DATA FOR THIS TASK |

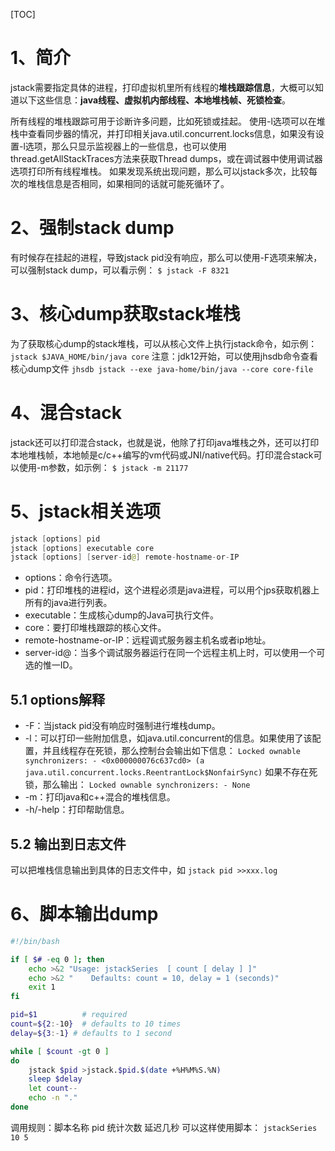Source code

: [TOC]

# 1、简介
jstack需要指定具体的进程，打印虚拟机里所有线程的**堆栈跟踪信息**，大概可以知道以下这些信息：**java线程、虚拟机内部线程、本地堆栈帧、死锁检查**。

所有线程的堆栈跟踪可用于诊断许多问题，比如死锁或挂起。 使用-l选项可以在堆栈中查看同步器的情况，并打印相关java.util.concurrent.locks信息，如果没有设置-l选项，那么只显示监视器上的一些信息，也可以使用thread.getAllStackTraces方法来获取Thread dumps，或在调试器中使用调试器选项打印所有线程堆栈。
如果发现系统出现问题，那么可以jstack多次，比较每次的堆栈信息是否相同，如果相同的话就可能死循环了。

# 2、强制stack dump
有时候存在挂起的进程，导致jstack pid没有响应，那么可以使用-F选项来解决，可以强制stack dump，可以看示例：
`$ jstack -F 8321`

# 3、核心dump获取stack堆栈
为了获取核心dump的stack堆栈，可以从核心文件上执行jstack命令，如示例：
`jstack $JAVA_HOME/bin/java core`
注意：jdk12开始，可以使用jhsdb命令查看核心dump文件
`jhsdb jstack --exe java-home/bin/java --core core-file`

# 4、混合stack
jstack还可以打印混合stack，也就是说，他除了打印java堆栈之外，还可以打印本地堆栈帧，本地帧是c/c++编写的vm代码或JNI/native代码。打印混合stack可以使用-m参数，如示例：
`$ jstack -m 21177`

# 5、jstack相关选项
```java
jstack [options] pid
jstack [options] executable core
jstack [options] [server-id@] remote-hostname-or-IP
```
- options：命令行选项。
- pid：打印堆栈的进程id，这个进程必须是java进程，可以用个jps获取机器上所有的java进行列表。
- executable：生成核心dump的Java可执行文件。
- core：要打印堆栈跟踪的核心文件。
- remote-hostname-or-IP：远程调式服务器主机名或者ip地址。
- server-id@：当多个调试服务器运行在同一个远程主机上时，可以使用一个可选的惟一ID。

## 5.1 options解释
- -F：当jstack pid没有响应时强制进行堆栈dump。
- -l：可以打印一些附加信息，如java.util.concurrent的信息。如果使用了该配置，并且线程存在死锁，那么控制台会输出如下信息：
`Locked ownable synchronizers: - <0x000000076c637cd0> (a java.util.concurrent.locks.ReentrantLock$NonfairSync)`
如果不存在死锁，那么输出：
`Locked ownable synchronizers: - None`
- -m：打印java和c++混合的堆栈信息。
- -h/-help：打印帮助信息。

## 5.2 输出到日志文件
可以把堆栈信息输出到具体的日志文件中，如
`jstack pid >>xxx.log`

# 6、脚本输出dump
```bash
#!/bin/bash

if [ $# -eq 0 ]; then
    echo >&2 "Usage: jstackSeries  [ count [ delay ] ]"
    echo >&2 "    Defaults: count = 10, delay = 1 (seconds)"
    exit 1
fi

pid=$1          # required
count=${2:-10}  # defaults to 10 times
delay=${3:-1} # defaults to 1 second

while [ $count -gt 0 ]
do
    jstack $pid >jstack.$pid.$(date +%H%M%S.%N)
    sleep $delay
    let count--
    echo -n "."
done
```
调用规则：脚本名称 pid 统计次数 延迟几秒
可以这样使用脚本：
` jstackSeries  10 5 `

ASSIGNMENT | Please copy, exactly and with nothing else, the lines above beginning at the line that has "jstack需要指定具体的进" and ending with the line that has "## 5.1 options解释".

RESPONSE |
jstack需要指定具体的进程，打印虚拟机里所有线程的**堆栈跟踪信息**，大概可以知道以下这些信息：**java线程、虚拟机内部线程、本地堆栈帧、死锁检查**。

所有线程的堆栈跟踪可用于诊断许多问题，比如死锁或挂起。 使用-l选项可以在堆栈中查看同步器的情况，并打印相关java.util.concurrent.locks信息，如果没有设置-l选项，那么只显示监视器上的一些信息，也可以使用thread.getAllStackTraces方法来获取Thread dumps，或在调试器中使用调试器选项打印所有线程堆栈。
如果发现系统出现问题，那么可以jstack多次，比较每次的堆栈信息是否相同，如果相同的话就可能死循环了。

# 2、强制stack dump
有时候存在挂起的进程，导致jstack pid没有响应，那么可以使用-F选项来解决，可以强制stack dump，可以看示例：
`$ jstack -F 8321`

# 3、核心dump获取stack堆栈
为了获取核心dump的stack堆栈，可以从核心文件上执行jstack命令，如示例：
`jstack $JAVA_HOME/bin/java core`
注意：jdk12开始，可以使用jhsdb命令查看核心dump文件
`jhsdb jstack --exe java-home/bin/java --core core-file`

# 4、混合stack
jstack还可以打印混合stack，也就是说，他除了打印java堆栈之外，还可以打印本地堆栈帧，本地帧是c/c++编写的vm代码或JNI/native代码。打印混合stack可以使用-m参数，如示例：
`$ jstack -m 21177`

# 5、jstack相关选项
```java
jstack [options] pid
jstack [options] executable core
jstack [options] [server-id@] remote-hostname-or-IP
```
- options：命令行选项。
- pid：打印堆栈的进程id，这个进程必须是java进程，可以用个jps获取机器上所有的java进行列表。
- executable：生成核心dump的Java可执行文件。
- core：要打印堆栈跟踪的核心文件。
- remote-hostname-or-IP：远程调式服务器主机名或者ip地址。
- server-id@：当多个调试服务器运行在同一个远程主机上时，可以使用一个可选的惟一ID。

## 5.1 options解释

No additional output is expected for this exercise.